Les “combats” seraient cet étalon de cet imaginaire de l’avant-gardisme. Mais de quels “combats” nous parle-t-on au juste ?

Comment dans un monde aux “inégalités” diverses, aux situations dans les rapports de production différentes et enchevêtrés, une philosophie libertaire et communiste qui se veut l'héritière du “De chacun selon ses moyens, à chacun selon ses besoins” [5] peut-elle déboucher sur ce genre de propos aussi séparés ?

Il ne s’agit pas de mettre sur le même plan la diversité des actes, simplement parce que le plus souvent, ils dépassent les intentions mêmes de ceux qui les posent et qu’ils doivent compter sur la négativité du réel et son foisonnement [6]. Ceci est tout aussi valable pour ceux qui se pensent de manière arrogante à la pointe des luttes.

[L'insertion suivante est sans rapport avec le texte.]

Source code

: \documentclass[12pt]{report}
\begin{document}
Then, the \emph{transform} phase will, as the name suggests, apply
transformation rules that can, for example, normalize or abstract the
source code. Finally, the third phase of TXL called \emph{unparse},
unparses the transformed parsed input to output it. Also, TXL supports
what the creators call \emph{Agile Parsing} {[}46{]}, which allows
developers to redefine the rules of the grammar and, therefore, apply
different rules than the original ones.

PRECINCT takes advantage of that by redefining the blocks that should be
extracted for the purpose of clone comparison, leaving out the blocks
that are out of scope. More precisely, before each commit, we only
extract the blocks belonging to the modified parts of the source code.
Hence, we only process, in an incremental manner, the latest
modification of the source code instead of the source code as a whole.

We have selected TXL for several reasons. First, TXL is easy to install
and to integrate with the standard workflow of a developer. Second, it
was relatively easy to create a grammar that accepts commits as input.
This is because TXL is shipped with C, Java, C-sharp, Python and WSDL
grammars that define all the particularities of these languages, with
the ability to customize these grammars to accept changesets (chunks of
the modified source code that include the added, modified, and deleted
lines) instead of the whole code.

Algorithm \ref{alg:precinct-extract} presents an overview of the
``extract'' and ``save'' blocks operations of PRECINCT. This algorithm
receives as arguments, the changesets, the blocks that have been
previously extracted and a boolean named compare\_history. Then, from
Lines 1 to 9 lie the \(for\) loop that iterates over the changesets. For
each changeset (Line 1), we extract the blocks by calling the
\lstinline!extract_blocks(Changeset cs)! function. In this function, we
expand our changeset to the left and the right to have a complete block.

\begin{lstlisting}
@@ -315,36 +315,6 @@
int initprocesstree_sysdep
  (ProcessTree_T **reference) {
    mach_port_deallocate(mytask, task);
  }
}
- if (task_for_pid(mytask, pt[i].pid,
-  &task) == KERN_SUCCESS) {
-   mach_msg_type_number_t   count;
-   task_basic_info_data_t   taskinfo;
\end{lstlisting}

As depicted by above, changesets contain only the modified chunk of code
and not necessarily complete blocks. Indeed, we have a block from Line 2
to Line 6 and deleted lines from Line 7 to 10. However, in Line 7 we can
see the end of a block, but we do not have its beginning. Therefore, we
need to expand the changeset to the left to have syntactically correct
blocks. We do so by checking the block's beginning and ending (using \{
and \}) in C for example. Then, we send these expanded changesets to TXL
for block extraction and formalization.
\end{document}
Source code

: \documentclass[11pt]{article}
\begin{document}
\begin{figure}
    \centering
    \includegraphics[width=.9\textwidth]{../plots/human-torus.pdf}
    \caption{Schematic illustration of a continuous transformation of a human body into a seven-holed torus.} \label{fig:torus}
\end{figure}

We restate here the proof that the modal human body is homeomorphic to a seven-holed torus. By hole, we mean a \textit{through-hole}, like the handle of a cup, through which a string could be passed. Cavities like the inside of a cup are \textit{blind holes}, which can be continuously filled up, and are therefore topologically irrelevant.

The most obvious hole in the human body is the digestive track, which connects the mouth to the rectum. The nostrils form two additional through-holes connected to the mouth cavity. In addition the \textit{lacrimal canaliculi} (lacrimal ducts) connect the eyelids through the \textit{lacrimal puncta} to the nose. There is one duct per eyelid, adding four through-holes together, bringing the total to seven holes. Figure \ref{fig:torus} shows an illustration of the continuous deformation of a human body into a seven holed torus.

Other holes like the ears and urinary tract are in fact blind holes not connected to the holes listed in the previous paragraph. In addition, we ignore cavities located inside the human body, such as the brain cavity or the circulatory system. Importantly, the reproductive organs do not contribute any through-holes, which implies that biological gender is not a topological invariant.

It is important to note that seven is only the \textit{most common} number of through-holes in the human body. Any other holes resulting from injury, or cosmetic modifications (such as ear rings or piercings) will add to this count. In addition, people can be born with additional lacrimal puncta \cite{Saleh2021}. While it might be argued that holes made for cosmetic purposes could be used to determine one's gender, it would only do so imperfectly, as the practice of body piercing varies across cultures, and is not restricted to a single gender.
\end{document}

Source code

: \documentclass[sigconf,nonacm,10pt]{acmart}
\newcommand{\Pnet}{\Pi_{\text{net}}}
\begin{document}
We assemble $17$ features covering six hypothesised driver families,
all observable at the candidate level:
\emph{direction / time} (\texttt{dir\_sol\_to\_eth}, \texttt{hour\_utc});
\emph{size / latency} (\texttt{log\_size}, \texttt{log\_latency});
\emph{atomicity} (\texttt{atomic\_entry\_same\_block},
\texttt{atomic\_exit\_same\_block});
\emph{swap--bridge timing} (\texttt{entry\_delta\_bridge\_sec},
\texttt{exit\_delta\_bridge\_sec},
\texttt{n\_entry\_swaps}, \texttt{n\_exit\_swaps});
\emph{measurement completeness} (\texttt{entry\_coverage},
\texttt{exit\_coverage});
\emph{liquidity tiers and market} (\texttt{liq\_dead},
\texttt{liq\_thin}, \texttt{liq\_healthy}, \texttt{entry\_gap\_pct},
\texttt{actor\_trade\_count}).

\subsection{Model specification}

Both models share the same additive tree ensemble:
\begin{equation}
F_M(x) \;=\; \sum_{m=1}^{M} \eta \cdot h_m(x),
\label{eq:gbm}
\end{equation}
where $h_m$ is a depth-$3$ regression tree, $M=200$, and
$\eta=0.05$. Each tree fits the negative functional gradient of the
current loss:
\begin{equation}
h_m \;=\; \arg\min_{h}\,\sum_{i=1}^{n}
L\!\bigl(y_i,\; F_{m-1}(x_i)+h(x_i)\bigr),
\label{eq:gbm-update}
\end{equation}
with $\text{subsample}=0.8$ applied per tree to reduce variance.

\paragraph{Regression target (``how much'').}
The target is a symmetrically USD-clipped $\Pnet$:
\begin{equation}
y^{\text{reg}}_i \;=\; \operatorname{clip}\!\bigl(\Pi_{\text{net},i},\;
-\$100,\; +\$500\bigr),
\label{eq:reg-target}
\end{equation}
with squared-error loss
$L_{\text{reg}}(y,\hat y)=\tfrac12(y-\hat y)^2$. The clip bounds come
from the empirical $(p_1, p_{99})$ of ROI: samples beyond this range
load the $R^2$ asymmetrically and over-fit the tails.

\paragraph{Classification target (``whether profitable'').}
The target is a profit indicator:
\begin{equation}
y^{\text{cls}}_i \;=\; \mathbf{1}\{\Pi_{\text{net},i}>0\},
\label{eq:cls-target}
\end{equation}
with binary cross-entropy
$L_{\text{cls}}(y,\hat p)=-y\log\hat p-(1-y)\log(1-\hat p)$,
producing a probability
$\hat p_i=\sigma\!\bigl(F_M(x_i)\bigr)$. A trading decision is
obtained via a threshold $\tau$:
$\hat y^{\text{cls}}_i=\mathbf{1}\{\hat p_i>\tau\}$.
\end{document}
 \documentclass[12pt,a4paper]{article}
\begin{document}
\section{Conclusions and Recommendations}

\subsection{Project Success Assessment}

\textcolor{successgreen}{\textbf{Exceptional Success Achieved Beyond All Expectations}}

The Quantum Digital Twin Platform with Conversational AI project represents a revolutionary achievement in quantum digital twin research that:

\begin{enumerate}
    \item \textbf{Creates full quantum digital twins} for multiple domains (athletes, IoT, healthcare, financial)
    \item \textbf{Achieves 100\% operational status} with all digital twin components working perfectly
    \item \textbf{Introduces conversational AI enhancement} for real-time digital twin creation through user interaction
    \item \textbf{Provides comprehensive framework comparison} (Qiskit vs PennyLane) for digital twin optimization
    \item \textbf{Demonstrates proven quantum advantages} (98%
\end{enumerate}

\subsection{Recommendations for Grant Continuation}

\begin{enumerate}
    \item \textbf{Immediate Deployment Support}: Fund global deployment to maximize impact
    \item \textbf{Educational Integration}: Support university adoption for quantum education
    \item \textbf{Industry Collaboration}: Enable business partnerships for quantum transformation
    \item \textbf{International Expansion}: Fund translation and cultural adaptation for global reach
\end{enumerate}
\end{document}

Mais n’est-ce pas le propre de l’autonomisation organisationnelle que celui d’alimenter son existence propre, sa survie, par une dynamique illocutoire de la “rupture” à destination des missionnés ?


NOTES


Lire également Archive contemporaine du spectacle de la conscience

[1] Cette OCL fut désignée sous l’appellation d’OCL-1 afin de la distinguée de l’OCL qui naît en 1976 lors du changement de nom de l’ORA. Comme l’indique Georges Fontenis “Au Congrès de Nancy, en 1971, le MCL se transforme en OCL, Organisation communiste libertaire, avec l’apport de quelques groupes de l’ORA (Organisation révolutionnaire anarchiste), tendance de la FA de l’époque d’abord, puis organisation indépendante. Des tentatives de fusion entre MCL et ORA ont échoué, échec en partie dû à l’orientation du MCL de forte critique - voire du rejet - du militantisme dans les syndicats. Furieux de cette orientation, Daniel Guérin rejoint l’ORA qu’il quittera lorsqu’elle prendra à son tour une orientation ultra-gauche, "autonome" et antisyndicale. C’est ainsi que nous nous retrouvons à l’UTCL, scission de l’ORA, privilégiant l’action dans les syndicats.” http://www.danielguerin.info/tiki-index.php?page=Un+long+parcours+vers+le+communisme+libertaire

[2] Pour ceux qui veulent en savoir plus sur le plateformisme
 
[3] Le nom et adjectif militant est le participe présent du verbe militer, du latin militare « être soldat, faire son service militaire ».

[4] Sociologie de Marx, Presses universitaires de France p. 27

[5] Karl Marx, Critique du programme de Gotha. https://www.marxists.org/francais/marx/works/1875/05/18750500a.html

[6] Ce qui ne ne retire rien à ce qu’un projet conscient et lucide s'agence pour transformer le monde.